Historians will remind us that the Roman Catholic Church has been beleaguered over the centuries by many unsavory and unorthodox acts by individuals and their leadership, and it has managed to heal. Acts of materialism, mixing of church affairs with government, political infighting, bigotry, and the selling of salvation, among others, have been on their confessional cards. However, the unfolding reports of child sex abuse by priests in the United States, and beyond, qualifies as such abject wrongdoing that radical reform is needed.

What is the church to do?

Periodically synods and councils are organized by the church to consider important matters. Leaders of the church, at least in the United States, could set up several councils to investigate, mitigate and recommend swift and appropriate restitution for these depraved acts by men of the cloth. Such intercession is long overdue.

These councils should not comprise only the religious. To have any credibility and a modicum of faith from the people of the church that something will be done to repent, repair and rebuild the Catholic Church, the laity must be intimately involved and treated primus inter paris  (first among equals) in the healing process.

One council could focus on the victims and their families and what to do to make amends for these wrongdoings. The psycho-social needs of the victims must be vast. How to determine any monetary awards and from whom will be painful, especially considering at some level the purse of the church was filled by the good graces and charity of the people who were not complicit in these acts. The concern that damages brought by the justice system or settlements outside the courts will bankrupt the church deserves consideration. The awards could be so staggering that church after church and school after school could be shuttered.

A second council could focus on the perpetrators’ wrongdoings from a legal perspective. What legal actions should be taken and what public policies need to be changed to assist in both adjudicating past sins and building guards against future bad acts.

Another council could focus on the church bureaucracy and the decision makers who knew or should have known about the illicit acts of these men. Their job is to investigate and explain the people involved and the chain of events of the signs, incidents, reactions, communications, sanctions and any cover-ups related to child sex abuse. This includes the many stories of good priests and people of the church who brought this to the attention of the leaders, and yet no serious action was taken. The revelations to this group will be quite disturbing, outdone only by a few adjudicating bodies having to deal with such heinous acts.

A final council could focus on an area that has not been discussed: Understanding the pathology of the priest pedophile. Exposing the scandal and asking for justice naturally hits the headlines. What we also need to understand is that these men not only committed a crime but are very sick. What is the nature of this sickness? How much of it is “hard wired”? Who else has it, and who is likely to have it? How did it develop in the individual? If the priestly environment encouraged it, in what ways? What other environments encourage this aberrant behavior? Can such men be rehabilitated?
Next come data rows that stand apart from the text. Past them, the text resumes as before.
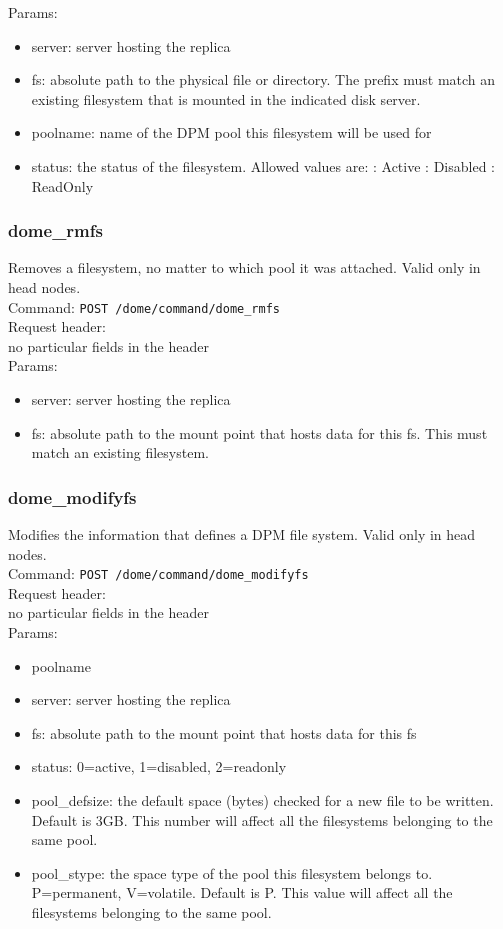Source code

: \documentclass[a4paper,10pt]{scrreprt}
\begin{document}
Params:
\begin{itemize}
 \item server: server hosting the replica
 \item fs: absolute path to the physical file or directory. The prefix must match an existing filesystem that is mounted in the indicated disk server.
 \item poolname: name of the DPM pool this filesystem will be used for
 \item status: the status of the filesystem. Allowed values are:
  : Active
  : Disabled
  : ReadOnly
\end{itemize}


\subsubsection{dome\_rmfs}

Removes a filesystem, no matter to which pool it was attached. Valid only in head nodes.\\
Command:
\lstinline"POST /dome/command/dome_rmfs"\\
Request header:\\
 no particular fields in the header\\

Params:
\begin{itemize}
 \item server: server hosting the replica
 \item fs: absolute path to the mount point that hosts data for this fs. This must match an existing filesystem.
\end{itemize}


\subsubsection{dome\_modifyfs}

Modifies the information that defines a DPM file system. Valid only in head nodes.\\
Command:
\lstinline"POST /dome/command/dome_modifyfs"\\
Request header:\\
 no particular fields in the header\\

Params:
\begin{itemize}
 \item poolname
 \item server: server hosting the replica
 \item fs: absolute path to the mount point that hosts data for this fs
 \item status: 0=active, 1=disabled, 2=readonly
 \item pool\_defsize: the default space (bytes) checked for a new file to be written. Default is 3GB. This number will affect all the filesystems belonging to the same pool.
 \item pool\_stype: the space type of the pool this filesystem belongs to. P=permanent, V=volatile. Default is P. This value will affect all the filesystems belonging to the same pool.
\end{itemize}
\end{document}
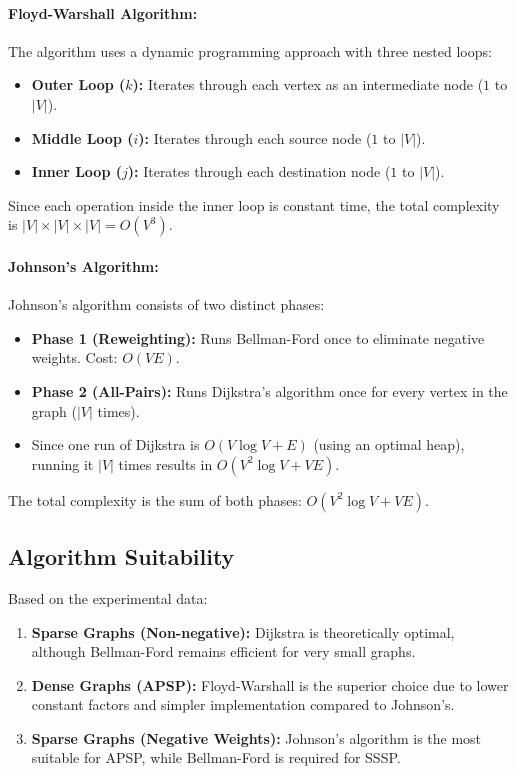 \documentclass[12pt, a4paper]{article}
\begin{document}
\paragraph{Floyd-Warshall Algorithm:}
The algorithm uses a dynamic programming approach with three nested loops:
\begin{itemize}
    \item \textbf{Outer Loop ($k$):} Iterates through each vertex as an intermediate node ($1$ to $|V|$).
    \item \textbf{Middle Loop ($i$):} Iterates through each source node ($1$ to $|V|$).
    \item \textbf{Inner Loop ($j$):} Iterates through each destination node ($1$ to $|V|$).
\end{itemize}
Since each operation inside the inner loop is constant time, the total complexity is $|V| \times |V| \times |V| = O(V^3)$.

\paragraph{Johnson's Algorithm:}
Johnson's algorithm consists of two distinct phases:
\begin{itemize}
    \item \textbf{Phase 1 (Reweighting):} Runs Bellman-Ford once to eliminate negative weights. Cost: $O(VE)$.
    \item \textbf{Phase 2 (All-Pairs):} Runs Dijkstra's algorithm once for every vertex in the graph ($|V|$ times).
    \item Since one run of Dijkstra is $O(V \log V + E)$ (using an optimal heap), running it $|V|$ times results in $O(V^2 \log V + VE)$.
\end{itemize}
The total complexity is the sum of both phases: $O(V^2 \log V + VE)$.

\subsection{Algorithm Suitability}
Based on the experimental data:
\begin{enumerate}
    \item \textbf{Sparse Graphs (Non-negative):} Dijkstra is theoretically optimal, although Bellman-Ford remains efficient for very small graphs.
    \item \textbf{Dense Graphs (APSP):} Floyd-Warshall is the superior choice due to lower constant factors and simpler implementation compared to Johnson's.
    \item \textbf{Sparse Graphs (Negative Weights):} Johnson’s algorithm is the most suitable for APSP, while Bellman-Ford is required for SSSP.
\end{enumerate}
\end{document}
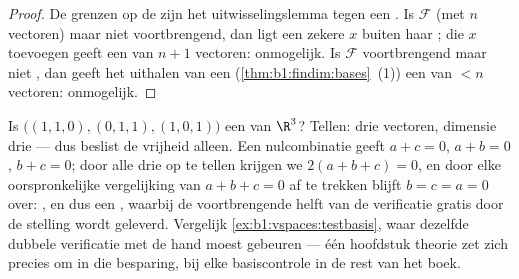 \begin{proof}
De grenzen op de  zijn het uitwisselingslemma tegen
een . Is $\mathcal{F}$ (met $n$ vectoren)  maar niet
voortbrengend, dan ligt een zekere $x$ buiten haar ; die
$x$ toevoegen geeft een  van $n + 1$ vectoren:
onmogelijk. Is $\mathcal{F}$ voortbrengend maar niet , dan geeft
het uithalen van een  (\cref{thm:b1:findim:bases}~(1)) een
 van $< n$ vectoren: onmogelijk.
\end{proof}

\begin{example}
\label{ex:b1:findim:twoofthreerun}
Is $\bigl((1,1,0), (0,1,1), (1,0,1)\bigr)$ een  van $\R^3$?
Tellen: drie vectoren, dimensie drie --- dus beslist de vrijheid
alleen. Een nulcombinatie geeft $a + c = 0$, $a + b = 0$, $b + c =
0$; door alle drie op te tellen krijgen we $2(a + b + c) = 0$, en
door elke oorspronkelijke vergelijking van $a + b + c = 0$ af te
trekken blijft $b = c = a = 0$ over: , en dus een ,
waarbij de voortbrengende helft van de verificatie gratis door de
stelling wordt geleverd. Vergelijk \cref{ex:b1:vspaces:testbasis},
waar dezelfde dubbele verificatie met de hand moest gebeuren ---
één hoofdstuk theorie zet zich precies om in die besparing, bij
elke basiscontrole in de rest van het boek.
\end{example}

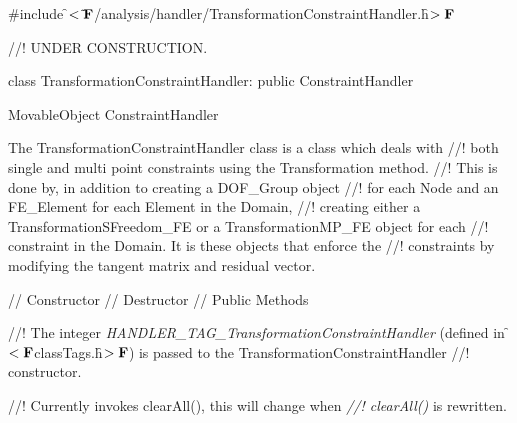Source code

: 
\indent \#include \f$<\tilde{
}{\bf F}$/analysis/handler/TransformationConstraintHandler.h\f$>{\bf F}$ 

//! UNDER CONSTRUCTION.

\indent class TransformationConstraintHandler: public ConstraintHandler

\indent MovableObject
\indent\indent ConstraintHandler
\indent\indent{}

\indent The TransformationConstraintHandler class is a class which deals with
//! both single and multi point constraints using the Transformation method. 
//! This is done by, in addition to creating a DOF\_Group object
//! for each Node and an FE\_Element for each Element in the Domain,
//! creating either a TransformationSFreedom\_FE or a TransformationMP\_FE object for each
//! constraint in the Domain. It is these objects that enforce the
//! constraints by modifying the tangent matrix and residual vector. 


\indent // Constructor
\indent // Destructor
\indent // Public Methods


//! The integer {\em HANDLER\_TAG\_TransformationConstraintHandler} (defined in
\f$<{\bf F}$classTags.h\f$>{\bf F}$) is passed to the TransformationConstraintHandler
//! constructor. 

//! Currently invokes clearAll(), this will change when {\em
//! clearAll()} is rewritten.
The work of this council, as with the others, will be painful and the findings will rock our senses to the core, as it will have to address the enduring and still delicate question of nature versus nurture in the development of humans. For example, the assertion that men did bad things to boys because they could not marry is naive. The knee jerk response that men abused their power to get what they want does not validate the seriousness of these offenses.

These were unconscionable acts that only those who are skilled enough and willing to be open to learning about a very dark place in humanity can bring insight and — it is hoped — some resolution. Aside from the religious members, each council would be made up of combinations of lawyers, judges, child psychologists, social workers, psychiatrists, physicians, criminologist, financiers, ethicists, theologians, those expert in organizational governance, and the victims and their families, among others.

Hanging in the balance when addressing this scandal is more than the future of the Catholic Church; these next steps put to the test for all to make the commitment: “Never again.”